JURNALSUKABUMI.COM – Hari pertama kegiatan belajar mengajar (KBM) setelah libur Nataru, Kepala Dinas Pendidikan dan Kebudayaan (Kadisdikbud) Kota Sukabumi, Hasan Asari menyampaikan, beberapa hal yang dapat mengganggu proses pembelajaran termasuk lato-lato.
Namun faktanya, tren permainan lato-lato semakin digandrungi hampir pada setiap daerah, baik di kalangan anak-anak maupun orang dewasa.
“Permainan itu, sampai hari ini kita belum mendapatkan laporan karena ini hari pertama. Saat apel saya sudah ingatkan beberapa hal yang kemungkinan mengganggu proses pembelajaran termasuk lato-lato,” kata Hasan saat dikonfirmasi melalui sambungan telepon, Senin (9/1/2023).

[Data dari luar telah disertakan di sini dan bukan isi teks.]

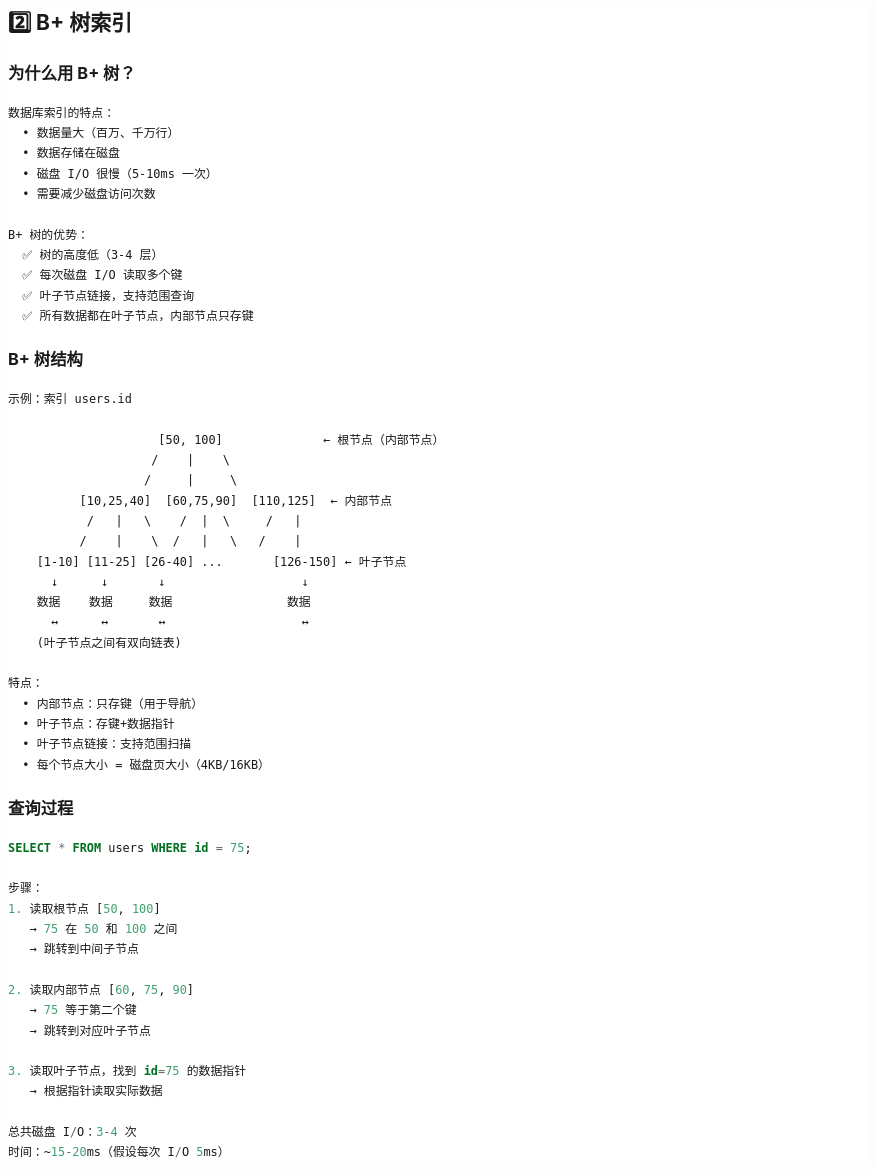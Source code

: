 
## 2️⃣ B+ 树索引

### 为什么用 B+ 树？

```
数据库索引的特点：
  • 数据量大（百万、千万行）
  • 数据存储在磁盘
  • 磁盘 I/O 很慢（5-10ms 一次）
  • 需要减少磁盘访问次数

B+ 树的优势：
  ✅ 树的高度低（3-4 层）
  ✅ 每次磁盘 I/O 读取多个键
  ✅ 叶子节点链接，支持范围查询
  ✅ 所有数据都在叶子节点，内部节点只存键
```

### B+ 树结构

```
示例：索引 users.id

                     [50, 100]              ← 根节点（内部节点）
                    /    |    \
                   /     |     \
          [10,25,40]  [60,75,90]  [110,125]  ← 内部节点
           /   |   \    /  |  \     /   |
          /    |    \  /   |   \   /    |
    [1-10] [11-25] [26-40] ...       [126-150] ← 叶子节点
      ↓      ↓       ↓                   ↓
    数据    数据     数据                数据
      ↔      ↔       ↔                   ↔
    (叶子节点之间有双向链表)

特点：
  • 内部节点：只存键（用于导航）
  • 叶子节点：存键+数据指针
  • 叶子节点链接：支持范围扫描
  • 每个节点大小 = 磁盘页大小（4KB/16KB）
```

### 查询过程

```sql
SELECT * FROM users WHERE id = 75;

步骤：
1. 读取根节点 [50, 100]
   → 75 在 50 和 100 之间
   → 跳转到中间子节点

2. 读取内部节点 [60, 75, 90]
   → 75 等于第二个键
   → 跳转到对应叶子节点

3. 读取叶子节点，找到 id=75 的数据指针
   → 根据指针读取实际数据

总共磁盘 I/O：3-4 次
时间：~15-20ms（假设每次 I/O 5ms）
```
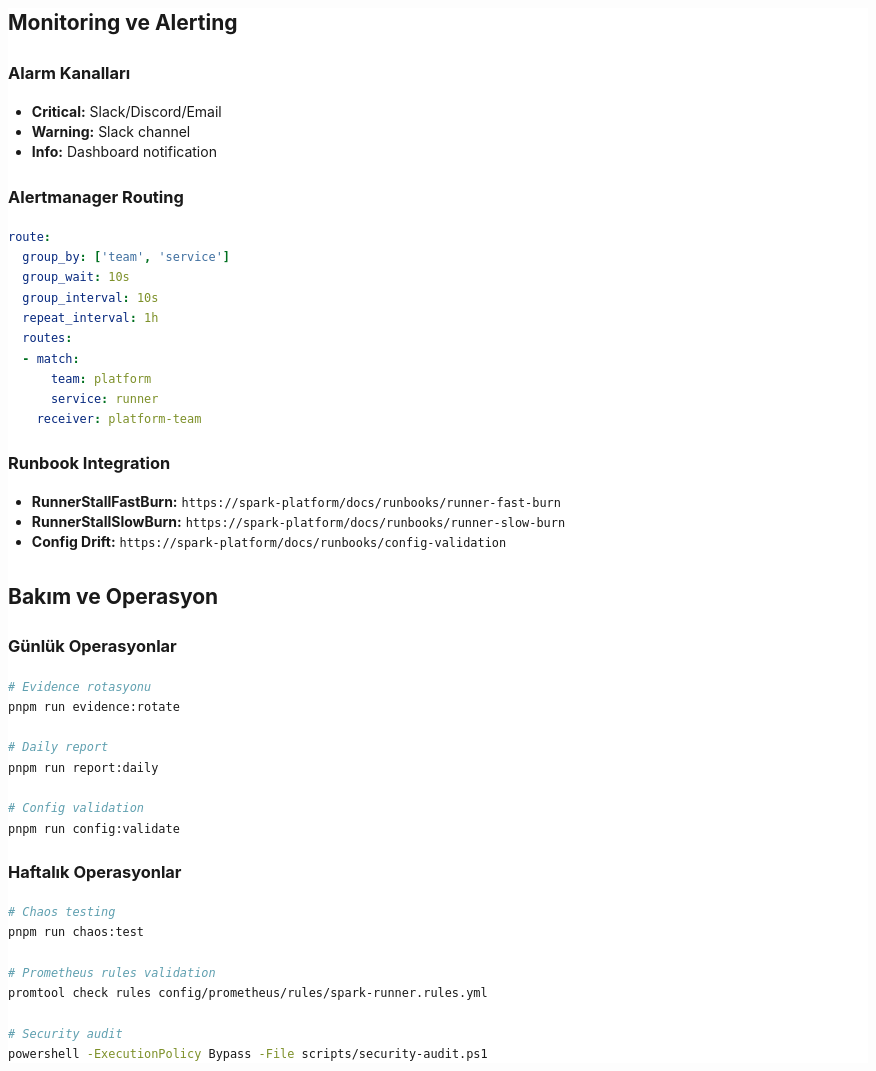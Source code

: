 ## Monitoring ve Alerting

### Alarm Kanalları
- **Critical:** Slack/Discord/Email
- **Warning:** Slack channel
- **Info:** Dashboard notification

### Alertmanager Routing
```yaml
route:
  group_by: ['team', 'service']
  group_wait: 10s
  group_interval: 10s
  repeat_interval: 1h
  routes:
  - match:
      team: platform
      service: runner
    receiver: platform-team
```

### Runbook Integration
- **RunnerStallFastBurn:** `https://spark-platform/docs/runbooks/runner-fast-burn`
- **RunnerStallSlowBurn:** `https://spark-platform/docs/runbooks/runner-slow-burn`
- **Config Drift:** `https://spark-platform/docs/runbooks/config-validation`

## Bakım ve Operasyon

### Günlük Operasyonlar
```bash
# Evidence rotasyonu
pnpm run evidence:rotate

# Daily report
pnpm run report:daily

# Config validation
pnpm run config:validate
```

### Haftalık Operasyonlar
```bash
# Chaos testing
pnpm run chaos:test

# Prometheus rules validation
promtool check rules config/prometheus/rules/spark-runner.rules.yml

# Security audit
powershell -ExecutionPolicy Bypass -File scripts/security-audit.ps1
```
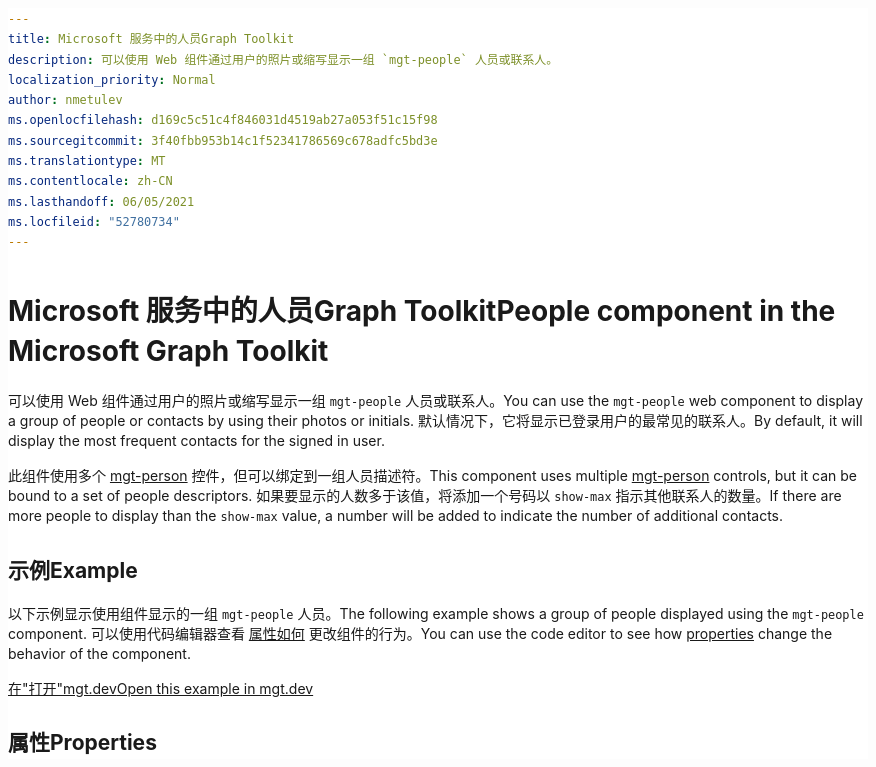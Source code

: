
 ```yaml
---
title: Microsoft 服务中的人员Graph Toolkit
description: 可以使用 Web 组件通过用户的照片或缩写显示一组 `mgt-people` 人员或联系人。
localization_priority: Normal
author: nmetulev
ms.openlocfilehash: d169c5c51c4f846031d4519ab27a053f51c15f98
ms.sourcegitcommit: 3f40fbb953b14c1f52341786569c678adfc5bd3e
ms.translationtype: MT
ms.contentlocale: zh-CN
ms.lasthandoff: 06/05/2021
ms.locfileid: "52780734"
---
```

# <a name="people-component-in-the-microsoft-graph-toolkit"></a><span data-ttu-id="6aa0a-103">Microsoft 服务中的人员Graph Toolkit</span><span class="sxs-lookup"><span data-stu-id="6aa0a-103">People component in the Microsoft Graph Toolkit</span></span>

<span data-ttu-id="6aa0a-104">可以使用 Web 组件通过用户的照片或缩写显示一组 `mgt-people` 人员或联系人。</span><span class="sxs-lookup"><span data-stu-id="6aa0a-104">You can use the `mgt-people` web component to display a group of people or contacts by using their photos or initials.</span></span> <span data-ttu-id="6aa0a-105">默认情况下，它将显示已登录用户的最常见的联系人。</span><span class="sxs-lookup"><span data-stu-id="6aa0a-105">By default, it will display the most frequent contacts for the signed in user.</span></span>

<span data-ttu-id="6aa0a-106">此组件使用多个 [mgt-person](./person.md) 控件，但可以绑定到一组人员描述符。</span><span class="sxs-lookup"><span data-stu-id="6aa0a-106">This component uses multiple [mgt-person](./person.md) controls, but it can be bound to a set of people descriptors.</span></span> <span data-ttu-id="6aa0a-107">如果要显示的人数多于该值，将添加一个号码以 `show-max` 指示其他联系人的数量。</span><span class="sxs-lookup"><span data-stu-id="6aa0a-107">If there are more people to display than the `show-max` value, a number will be added to indicate the number of additional contacts.</span></span>

## <a name="example"></a><span data-ttu-id="6aa0a-108">示例</span><span class="sxs-lookup"><span data-stu-id="6aa0a-108">Example</span></span>

<span data-ttu-id="6aa0a-109">以下示例显示使用组件显示的一组 `mgt-people` 人员。</span><span class="sxs-lookup"><span data-stu-id="6aa0a-109">The following example shows a group of people displayed using the `mgt-people` component.</span></span> <span data-ttu-id="6aa0a-110">可以使用代码编辑器查看 [属性如何](#properties) 更改组件的行为。</span><span class="sxs-lookup"><span data-stu-id="6aa0a-110">You can use the code editor to see how [properties](#properties) change the behavior of the component.</span></span>

<iframe src="https://mgt.dev/iframe.html?id=components-mgt-people--people&source=docs" height="350"></iframe>

[<span data-ttu-id="6aa0a-111">在"打开"mgt.dev</span><span class="sxs-lookup"><span data-stu-id="6aa0a-111">Open this example in mgt.dev</span></span>](https://mgt.dev/?path=/story/components-mgt-people--people&source=docs)

## <a name="properties"></a><span data-ttu-id="6aa0a-112">属性</span><span class="sxs-lookup"><span data-stu-id="6aa0a-112">Properties</span></span>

Sejauh ini kata Hasan, pihaknya belum melakukan larangan kepada para murid untuk membawa mainan tersebut ke sekolah. Selama penggunaan permainan tersebut masih terkendali dan tidak mengganggu aktivitas pembelajaran ataupun membahayakan.
“Tapi kalau misalkan aman, terkendali dan tidak menimbulkan bahaya sebagainya kita masih bisa mentoleransi. Bukan dilarang dibawa. Kalau ada yg membawa dan memanfaatkan dalam batas-batas tergantung aktivitas belajar guru dan siswanya,” tandasnya.